Input for this task
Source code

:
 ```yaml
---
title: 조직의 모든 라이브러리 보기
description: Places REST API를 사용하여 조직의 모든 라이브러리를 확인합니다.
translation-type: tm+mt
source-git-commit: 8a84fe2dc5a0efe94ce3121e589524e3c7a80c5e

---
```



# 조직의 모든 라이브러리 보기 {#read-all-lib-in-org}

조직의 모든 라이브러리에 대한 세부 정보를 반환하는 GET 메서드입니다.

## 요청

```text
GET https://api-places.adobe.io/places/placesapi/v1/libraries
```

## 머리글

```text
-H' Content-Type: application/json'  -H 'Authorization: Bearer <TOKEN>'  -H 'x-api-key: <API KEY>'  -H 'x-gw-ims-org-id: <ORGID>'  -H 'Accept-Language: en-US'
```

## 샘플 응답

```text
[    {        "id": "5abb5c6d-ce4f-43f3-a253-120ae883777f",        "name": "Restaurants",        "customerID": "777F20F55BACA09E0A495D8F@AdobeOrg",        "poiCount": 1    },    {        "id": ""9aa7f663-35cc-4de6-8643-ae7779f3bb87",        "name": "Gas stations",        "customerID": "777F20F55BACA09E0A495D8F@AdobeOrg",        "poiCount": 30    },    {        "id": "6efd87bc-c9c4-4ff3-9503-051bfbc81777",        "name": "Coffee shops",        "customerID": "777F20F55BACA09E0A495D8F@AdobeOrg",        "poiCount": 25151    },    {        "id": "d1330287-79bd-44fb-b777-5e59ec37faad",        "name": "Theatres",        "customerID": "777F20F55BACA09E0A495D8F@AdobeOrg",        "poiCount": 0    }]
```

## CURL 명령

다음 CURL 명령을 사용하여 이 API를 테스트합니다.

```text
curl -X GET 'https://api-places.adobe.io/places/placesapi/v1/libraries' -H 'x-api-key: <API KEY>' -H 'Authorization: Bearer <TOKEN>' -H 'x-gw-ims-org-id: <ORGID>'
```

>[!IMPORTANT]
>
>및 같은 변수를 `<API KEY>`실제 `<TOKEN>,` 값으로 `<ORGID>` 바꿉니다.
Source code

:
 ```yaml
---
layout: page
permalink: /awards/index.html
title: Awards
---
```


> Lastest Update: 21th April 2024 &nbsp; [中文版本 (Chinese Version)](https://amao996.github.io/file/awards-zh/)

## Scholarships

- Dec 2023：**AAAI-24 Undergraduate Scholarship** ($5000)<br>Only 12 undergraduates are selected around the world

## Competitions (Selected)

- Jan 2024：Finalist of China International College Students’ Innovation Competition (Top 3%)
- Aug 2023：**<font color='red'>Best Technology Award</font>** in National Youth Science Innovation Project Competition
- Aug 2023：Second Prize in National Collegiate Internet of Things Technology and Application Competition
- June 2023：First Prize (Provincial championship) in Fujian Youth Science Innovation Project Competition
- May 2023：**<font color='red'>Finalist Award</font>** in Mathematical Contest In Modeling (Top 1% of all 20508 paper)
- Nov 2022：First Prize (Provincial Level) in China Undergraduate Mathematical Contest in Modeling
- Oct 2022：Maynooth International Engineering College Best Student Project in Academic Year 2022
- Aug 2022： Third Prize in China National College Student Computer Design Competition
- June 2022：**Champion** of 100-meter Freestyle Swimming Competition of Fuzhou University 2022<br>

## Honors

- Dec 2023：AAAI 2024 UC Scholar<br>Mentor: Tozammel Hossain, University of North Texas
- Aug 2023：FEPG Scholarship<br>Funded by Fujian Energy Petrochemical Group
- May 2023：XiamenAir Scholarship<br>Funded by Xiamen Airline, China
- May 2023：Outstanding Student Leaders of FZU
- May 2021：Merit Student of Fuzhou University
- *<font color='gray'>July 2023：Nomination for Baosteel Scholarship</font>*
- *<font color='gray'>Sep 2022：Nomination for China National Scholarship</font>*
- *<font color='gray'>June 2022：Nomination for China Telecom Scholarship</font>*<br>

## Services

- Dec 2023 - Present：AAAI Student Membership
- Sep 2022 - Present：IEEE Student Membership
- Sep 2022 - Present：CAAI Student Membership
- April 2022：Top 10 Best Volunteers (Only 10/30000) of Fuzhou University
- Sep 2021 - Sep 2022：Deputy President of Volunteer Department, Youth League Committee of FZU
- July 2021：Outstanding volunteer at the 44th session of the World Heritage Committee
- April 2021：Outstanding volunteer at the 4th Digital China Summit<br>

What needs to be done
Copy every record above out again, word for word.

Response for this exercise
Source code

:
 ```yaml
---
title: 조직의 모든 라이브러리 보기
description: Places REST API를 사용하여 조직의 모든 라이브러리를 확인합니다.
translation-type: tm+mt
source-git-commit: 8a84fe2dc5a0efe94ce3121e589524e3c7a80c5e

---
```



# 조직의 모든 라이브러리 보기 {#read-all-lib-in-org}

조직의 모든 라이브러리에 대한 세부 정보를 반환하는 GET 메서드입니다.

## 요청

```text
GET https://api-places.adobe.io/places/placesapi/v1/libraries
```

## 머리글

```text
-H' Content-Type: application/json'  -H 'Authorization: Bearer <TOKEN>'  -H 'x-api-key: <API KEY>'  -H 'x-gw-ims-org-id: <ORGID>'  -H 'Accept-Language: en-US'
```

## 샘플 응답

```text
[    {        "id": "5abb5c6d-ce4f-43f3-a253-120ae883777f",        "name": "Restaurants",        "customerID": "777F20F55BACA09E0A495D8F@AdobeOrg",        "poiCount": 1    },    {        "id": ""9aa7f663-35cc-4de6-8643-ae7779f3bb87",        "name": "Gas stations",        "customerID": "777F20F55BACA09E0A495D8F@AdobeOrg",        "poiCount": 30    },    {        "id": "6efd87bc-c9c4-4ff3-9503-051bfbc81777",        "name": "Coffee shops",        "customerID": "777F20F55BACA09E0A495D8F@AdobeOrg",        "poiCount": 25151    },    {        "id": "d1330287-79bd-44fb-b777-5e59ec37faad",        "name": "Theatres",        "customerID": "777F20F55BACA09E0A495D8F@AdobeOrg",        "poiCount": 0    }]
```

## CURL 명령

다음 CURL 명령을 사용하여 이 API를 테스트합니다.

```text
curl -X GET 'https://api-places.adobe.io/places/placesapi/v1/libraries' -H 'x-api-key: <API KEY>' -H 'Authorization: Bearer <TOKEN>' -H 'x-gw-ims-org-id: <ORGID>'
```

>[!IMPORTANT]
>
>및 같은 변수를 `<API KEY>`실제 `<TOKEN>,` 값으로 `<ORGID>` 바꿉니다.
Source code

:
 ```yaml
---
layout: page
permalink: /awards/index.html
title: Awards
---
```


> Lastest Update: 21th April 2024 &nbsp; [中文版本 (Chinese Version)](https://amao996.github.io/file/awards-zh/)

## Scholarships

- Dec 2023：**AAAI-24 Undergraduate Scholarship** ($5000)<br>Only 12 undergraduates are selected around the world

## Competitions (Selected)

- Jan 2024：Finalist of China International College Students’ Innovation Competition (Top 3%)
- Aug 2023：**<font color='red'>Best Technology Award</font>** in National Youth Science Innovation Project Competition
- Aug 2023：Second Prize in National Collegiate Internet of Things Technology and Application Competition
- June 2023：First Prize (Provincial championship) in Fujian Youth Science Innovation Project Competition
- May 2023：**<font color='red'>Finalist Award</font>** in Mathematical Contest In Modeling (Top 1% of all 20508 paper)
- Nov 2022：First Prize (Provincial Level) in China Undergraduate Mathematical Contest in Modeling
- Oct 2022：Maynooth International Engineering College Best Student Project in Academic Year 2022
- Aug 2022： Third Prize in China National College Student Computer Design Competition
- June 2022：**Champion** of 100-meter Freestyle Swimming Competition of Fuzhou University 2022<br>

## Honors

- Dec 2023：AAAI 2024 UC Scholar<br>Mentor: Tozammel Hossain, University of North Texas
- Aug 2023：FEPG Scholarship<br>Funded by Fujian Energy Petrochemical Group
- May 2023：XiamenAir Scholarship<br>Funded by Xiamen Airline, China
- May 2023：Outstanding Student Leaders of FZU
- May 2021：Merit Student of Fuzhou University
- *<font color='gray'>July 2023：Nomination for Baosteel Scholarship</font>*
- *<font color='gray'>Sep 2022：Nomination for China National Scholarship</font>*
- *<font color='gray'>June 2022：Nomination for China Telecom Scholarship</font>*<br>

## Services

- Dec 2023 - Present：AAAI Student Membership
- Sep 2022 - Present：IEEE Student Membership
- Sep 2022 - Present：CAAI Student Membership
- April 2022：Top 10 Best Volunteers (Only 10/30000) of Fuzhou University
- Sep 2021 - Sep 2022：Deputy President of Volunteer Department, Youth League Committee of FZU
- July 2021：Outstanding volunteer at the 44th session of the World Heritage Committee
- April 2021：Outstanding volunteer at the 4th Digital China Summit<br>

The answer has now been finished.